◆ Provided entries ◆
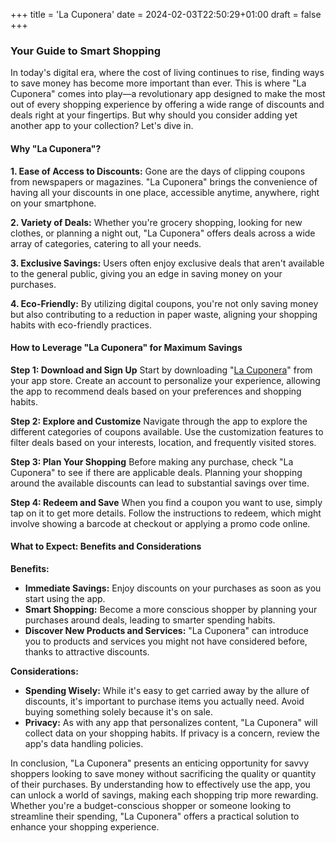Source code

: +++
title = 'La Cuponera'
date = 2024-02-03T22:50:29+01:00
draft = false
+++

### **Your Guide to Smart Shopping**

In today's digital era, where the cost of living continues to rise, finding ways to save money has become more important than ever. This is where "La Cuponera" comes into play—a revolutionary app designed to make the most out of every shopping experience by offering a wide range of discounts and deals right at your fingertips. But why should you consider adding yet another app to your collection? Let's dive in.

#### **Why "La Cuponera"?**

**1. Ease of Access to Discounts:** Gone are the days of clipping coupons from newspapers or magazines. "La Cuponera" brings the convenience of having all your discounts in one place, accessible anytime, anywhere, right on your smartphone.

**2. Variety of Deals:** Whether you're grocery shopping, looking for new clothes, or planning a night out, "La Cuponera" offers deals across a wide array of categories, catering to all your needs.

**3. Exclusive Savings:** Users often enjoy exclusive deals that aren't available to the general public, giving you an edge in saving money on your purchases.

**4. Eco-Friendly:** By utilizing digital coupons, you're not only saving money but also contributing to a reduction in paper waste, aligning your shopping habits with eco-friendly practices.

#### **How to Leverage "La Cuponera" for Maximum Savings**

**Step 1: Download and Sign Up**
Start by downloading "[La Cuponera](https://lacuponera.es/)" from your app store. Create an account to personalize your experience, allowing the app to recommend deals based on your preferences and shopping habits.

**Step 2: Explore and Customize**
Navigate through the app to explore the different categories of coupons available. Use the customization features to filter deals based on your interests, location, and frequently visited stores.

**Step 3: Plan Your Shopping**
Before making any purchase, check "La Cuponera" to see if there are applicable deals. Planning your shopping around the available discounts can lead to substantial savings over time.

**Step 4: Redeem and Save**
When you find a coupon you want to use, simply tap on it to get more details. Follow the instructions to redeem, which might involve showing a barcode at checkout or applying a promo code online.

#### **What to Expect: Benefits and Considerations**

**Benefits:**
- **Immediate Savings:** Enjoy discounts on your purchases as soon as you start using the app.
- **Smart Shopping:** Become a more conscious shopper by planning your purchases around deals, leading to smarter spending habits.
- **Discover New Products and Services:** "La Cuponera" can introduce you to products and services you might not have considered before, thanks to attractive discounts.

**Considerations:**
- **Spending Wisely:** While it's easy to get carried away by the allure of discounts, it's important to purchase items you actually need. Avoid buying something solely because it's on sale.
- **Privacy:** As with any app that personalizes content, "La Cuponera" will collect data on your shopping habits. If privacy is a concern, review the app's data handling policies.

In conclusion, "La Cuponera" presents an enticing opportunity for savvy shoppers looking to save money without sacrificing the quality or quantity of their purchases. By understanding how to effectively use the app, you can unlock a world of savings, making each shopping trip more rewarding. Whether you're a budget-conscious shopper or someone looking to streamline their spending, "La Cuponera" offers a practical solution to enhance your shopping experience.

◆ Task directions ◆
Output the line bearing "- **Immediate Savings:**" along with all the lines after it through the end of the entries, exactly, and no other lines.

◆ Task output ◆
- **Immediate Savings:** Enjoy discounts on your purchases as soon as you start using the app.
- **Smart Shopping:** Become a more conscious shopper by planning your purchases around deals, leading to smarter spending habits.
- **Discover New Products and Services:** "La Cuponera" can introduce you to products and services you might not have considered before, thanks to attractive discounts.

**Considerations:**
- **Spending Wisely:** While it's easy to get carried away by the allure of discounts, it's important to purchase items you actually need. Avoid buying something solely because it's on sale.
- **Privacy:** As with any app that personalizes content, "La Cuponera" will collect data on your shopping habits. If privacy is a concern, review the app's data handling policies.

In conclusion, "La Cuponera" presents an enticing opportunity for savvy shoppers looking to save money without sacrificing the quality or quantity of their purchases. By understanding how to effectively use the app, you can unlock a world of savings, making each shopping trip more rewarding. Whether you're a budget-conscious shopper or someone looking to streamline their spending, "La Cuponera" offers a practical solution to enhance your shopping experience.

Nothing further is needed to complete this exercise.